A sermon idea based on Luke 14:1, 7-14.
Luke 14:1,7-14 NRSV
 On one occasion when Jesus was going to the house of a leader of the Pharisees to eat a meal on the sabbath, they were watching him closely.
 When he noticed how the guests chose the places of honor, he told them a parable.  “When you are invited by someone to a wedding banquet, do not sit down at the place of honor, in case someone more distinguished than you has been invited by your host;  and the host who invited both of you may come and say to you, ‘Give this person your place,’ and then in disgrace you would start to take the lowest place.  But when you are invited, go and sit down at the lowest place, so that when your host comes, he may say to you, ‘Friend, move up higher’; then you will be honored in the presence of all who sit at the table with you.  For all who exalt themselves will be humbled, and those who humble themselves will be exalted.”
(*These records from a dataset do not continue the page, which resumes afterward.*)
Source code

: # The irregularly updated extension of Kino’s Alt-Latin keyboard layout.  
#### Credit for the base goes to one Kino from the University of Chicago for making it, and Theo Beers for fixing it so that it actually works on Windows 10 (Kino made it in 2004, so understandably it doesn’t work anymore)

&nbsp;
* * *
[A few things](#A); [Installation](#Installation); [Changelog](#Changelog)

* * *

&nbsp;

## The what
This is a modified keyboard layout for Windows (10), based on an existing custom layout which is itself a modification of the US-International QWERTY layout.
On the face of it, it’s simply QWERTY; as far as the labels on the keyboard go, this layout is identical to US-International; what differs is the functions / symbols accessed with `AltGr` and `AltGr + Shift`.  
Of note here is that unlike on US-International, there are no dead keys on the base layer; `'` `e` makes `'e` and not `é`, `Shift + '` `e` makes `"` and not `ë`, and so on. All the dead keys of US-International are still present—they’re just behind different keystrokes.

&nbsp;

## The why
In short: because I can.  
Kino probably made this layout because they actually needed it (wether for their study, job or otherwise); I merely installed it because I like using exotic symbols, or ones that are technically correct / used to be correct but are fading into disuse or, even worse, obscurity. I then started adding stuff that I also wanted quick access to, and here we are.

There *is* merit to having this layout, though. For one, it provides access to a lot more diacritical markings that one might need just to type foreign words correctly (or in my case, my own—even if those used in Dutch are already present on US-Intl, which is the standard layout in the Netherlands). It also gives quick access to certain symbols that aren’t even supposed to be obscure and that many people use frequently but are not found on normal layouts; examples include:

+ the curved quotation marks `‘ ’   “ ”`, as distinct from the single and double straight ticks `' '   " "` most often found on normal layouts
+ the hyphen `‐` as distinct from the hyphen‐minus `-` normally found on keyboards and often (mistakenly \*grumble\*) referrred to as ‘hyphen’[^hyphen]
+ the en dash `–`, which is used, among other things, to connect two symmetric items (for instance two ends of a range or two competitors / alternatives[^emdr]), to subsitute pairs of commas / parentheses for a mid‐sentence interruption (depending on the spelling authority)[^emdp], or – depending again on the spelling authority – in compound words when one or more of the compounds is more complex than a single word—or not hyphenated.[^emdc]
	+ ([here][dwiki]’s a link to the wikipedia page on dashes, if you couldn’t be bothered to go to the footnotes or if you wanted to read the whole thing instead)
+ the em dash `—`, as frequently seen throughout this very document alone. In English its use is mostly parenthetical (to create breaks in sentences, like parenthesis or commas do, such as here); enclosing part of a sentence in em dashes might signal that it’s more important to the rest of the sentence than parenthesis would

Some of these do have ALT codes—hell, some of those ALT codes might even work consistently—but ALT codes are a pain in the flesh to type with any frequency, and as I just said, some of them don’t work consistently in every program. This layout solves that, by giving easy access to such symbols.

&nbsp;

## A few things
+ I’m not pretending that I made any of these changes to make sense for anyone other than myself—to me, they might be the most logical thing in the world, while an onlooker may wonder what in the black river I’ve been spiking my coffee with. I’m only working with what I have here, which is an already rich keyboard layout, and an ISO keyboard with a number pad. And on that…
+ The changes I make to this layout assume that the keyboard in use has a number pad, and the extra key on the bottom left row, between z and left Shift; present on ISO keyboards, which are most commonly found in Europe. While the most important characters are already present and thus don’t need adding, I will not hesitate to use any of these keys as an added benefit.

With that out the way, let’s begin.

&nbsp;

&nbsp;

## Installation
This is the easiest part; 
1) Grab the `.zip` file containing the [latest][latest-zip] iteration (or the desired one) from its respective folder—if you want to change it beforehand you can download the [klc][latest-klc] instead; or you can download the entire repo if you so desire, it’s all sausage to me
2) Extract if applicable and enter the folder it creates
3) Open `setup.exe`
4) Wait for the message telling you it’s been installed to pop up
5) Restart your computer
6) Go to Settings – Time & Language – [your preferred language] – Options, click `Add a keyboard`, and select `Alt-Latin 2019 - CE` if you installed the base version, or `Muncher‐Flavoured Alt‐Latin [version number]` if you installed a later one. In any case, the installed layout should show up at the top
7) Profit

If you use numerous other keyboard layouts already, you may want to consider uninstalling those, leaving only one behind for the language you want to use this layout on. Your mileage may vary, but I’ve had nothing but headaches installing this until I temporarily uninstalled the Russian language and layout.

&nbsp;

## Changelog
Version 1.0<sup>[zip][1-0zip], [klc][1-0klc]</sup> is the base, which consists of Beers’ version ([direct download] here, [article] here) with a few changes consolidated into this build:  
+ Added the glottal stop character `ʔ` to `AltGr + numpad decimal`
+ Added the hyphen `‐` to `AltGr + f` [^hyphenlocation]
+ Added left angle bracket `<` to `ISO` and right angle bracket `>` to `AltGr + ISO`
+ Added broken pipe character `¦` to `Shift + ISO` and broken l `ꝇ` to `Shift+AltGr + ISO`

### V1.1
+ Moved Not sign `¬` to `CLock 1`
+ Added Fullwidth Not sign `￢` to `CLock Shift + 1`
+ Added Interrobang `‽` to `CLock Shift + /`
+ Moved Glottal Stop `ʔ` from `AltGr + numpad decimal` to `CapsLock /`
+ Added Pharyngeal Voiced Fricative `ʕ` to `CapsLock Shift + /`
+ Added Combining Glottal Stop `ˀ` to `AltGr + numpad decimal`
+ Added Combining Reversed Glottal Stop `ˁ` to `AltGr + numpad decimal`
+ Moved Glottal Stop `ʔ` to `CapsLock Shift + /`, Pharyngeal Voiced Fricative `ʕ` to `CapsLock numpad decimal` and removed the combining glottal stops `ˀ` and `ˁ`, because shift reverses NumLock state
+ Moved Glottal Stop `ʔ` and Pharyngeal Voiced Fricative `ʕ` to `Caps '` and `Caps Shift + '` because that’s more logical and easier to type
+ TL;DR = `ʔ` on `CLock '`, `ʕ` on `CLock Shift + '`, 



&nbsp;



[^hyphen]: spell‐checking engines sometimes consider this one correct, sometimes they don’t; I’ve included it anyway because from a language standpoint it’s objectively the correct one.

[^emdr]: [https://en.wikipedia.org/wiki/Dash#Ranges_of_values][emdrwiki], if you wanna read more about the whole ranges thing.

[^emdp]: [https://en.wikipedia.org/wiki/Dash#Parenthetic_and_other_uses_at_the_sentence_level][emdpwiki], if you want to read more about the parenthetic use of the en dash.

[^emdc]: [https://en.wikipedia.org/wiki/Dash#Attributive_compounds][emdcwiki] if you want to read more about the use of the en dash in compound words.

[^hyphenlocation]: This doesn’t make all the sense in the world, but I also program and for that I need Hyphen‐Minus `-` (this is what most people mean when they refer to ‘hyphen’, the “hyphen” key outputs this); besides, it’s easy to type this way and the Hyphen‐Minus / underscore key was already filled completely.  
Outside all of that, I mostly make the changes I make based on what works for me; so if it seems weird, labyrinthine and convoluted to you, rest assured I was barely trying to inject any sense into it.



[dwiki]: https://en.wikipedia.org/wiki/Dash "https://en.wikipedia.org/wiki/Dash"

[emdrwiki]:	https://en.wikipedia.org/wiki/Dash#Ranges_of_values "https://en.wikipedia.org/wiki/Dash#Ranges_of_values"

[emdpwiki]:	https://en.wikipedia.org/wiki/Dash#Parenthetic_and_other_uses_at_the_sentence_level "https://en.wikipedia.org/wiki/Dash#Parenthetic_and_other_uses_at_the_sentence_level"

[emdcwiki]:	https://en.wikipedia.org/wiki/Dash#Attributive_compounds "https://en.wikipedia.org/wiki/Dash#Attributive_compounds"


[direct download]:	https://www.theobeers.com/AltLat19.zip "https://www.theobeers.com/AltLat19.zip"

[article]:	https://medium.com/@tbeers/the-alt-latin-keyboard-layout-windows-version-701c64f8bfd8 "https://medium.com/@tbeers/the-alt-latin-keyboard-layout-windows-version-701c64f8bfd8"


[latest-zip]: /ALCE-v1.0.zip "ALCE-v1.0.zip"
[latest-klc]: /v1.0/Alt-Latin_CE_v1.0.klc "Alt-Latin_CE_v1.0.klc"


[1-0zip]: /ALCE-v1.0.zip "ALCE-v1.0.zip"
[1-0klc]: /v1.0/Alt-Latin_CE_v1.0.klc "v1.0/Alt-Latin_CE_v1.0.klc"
 He said also to the one who had invited him, “When you give a luncheon or a dinner, do not invite your friends or your brothers or your relatives or rich neighbors, in case they may invite you in return, and you would be repaid.  But when you give a banquet, invite the poor, the crippled, the lame, and the blind.  And you will be blessed, because they cannot repay you, for you will be repaid at the resurrection of the righteous.”
The relevant topic I would be addressing, based on this text…
Jesus challenges privilege head-on and calls us to get over ourselves and actively love the people who are least likely to repay us for our kindness.
Information about the text that matters to the message…
WARNING: Should you, as a pastor and teacher of the Bible, choose to go down the path of following, applying, and sharing Jesus’ most challenging teachings about one particular subject–privilege–you will suffer in some of the same ways Jesus did.
Luke lets us know that the Pharisees were watching Jesus closely in hopes of catching him doing something offensive. They were especially sensitive to being called out for their own privilege.
They had power because of their corrupt dealings with the Romans. They were wealthy because they cheated the most vulnerable out of their wealth in the name of God. They had the capability to spiritually manipulate people for their own benefit. And threats to that kind of power and prestige are dangerous.
This kind of capitalizing on the plight of the poor by those with power certainly wasn’t new to Jesus and it continues to define human civilization to this day.
And Jesus came challenging the privilege of those in power. He saw another earthly kingdom where people made in God’s image were victimized and mistreated and he challenged his followers to flip the system on its head.
The Kingdom of God is different. It’s counter-cultural. The Kingdom is a place where all are welcomed, valued, and blessed. And all those who desire to be part of God’s Kingdom are welcome to follow Jesus and extend the goodness of his kingdom to the world around us.
But it’s a challenge. It means trouble.
Speaking truth to power will get you criticized, ostracized, persecuted, or worse. Such is the pathway of following Jesus, who utterly resisted the way in which the world is currently programmed in order to teach and model a more excellent way – the way of love for God, self, and neighbor (ALL of them).
This is especially true in a culture in which those who believe they are following Jesus are the least likely to examine their own positions of power and privilege. When the teachings of Christ have been perverted and twisted, those who claim to follow him will always be offended when challenged to embrace the nonviolent way of love.
Jesus calls us, not to overpower those around us or to dominate, but to serve and love and look out for those who are unable to defend themselves.
In Jesus’ words in this passage, he calls his listeners to stop maintaining a social order that sustained a way of life that was comfortable and safe for them and instead to use their privilege and influence to seek out the poor, the crippled, the lame, and the blind and invite them into God’s blessing.
If you really want to live out this teaching of Jesus, you’ll have to die to self-importance and any addiction to comfort and privilege and live life in such a way that speaks up for and comes to the defense of the most vulnerable and marginalized around us.
That’s the pathway to establishing God’s Kingdom around us.
The big call-to-action in the message…
Challenge yourself when it comes to the privilege and power you enjoy and decide that you’ll look outwardly toward those who might never repay you because they’ve been victimized and marginalized, and put your love into action on their behalf.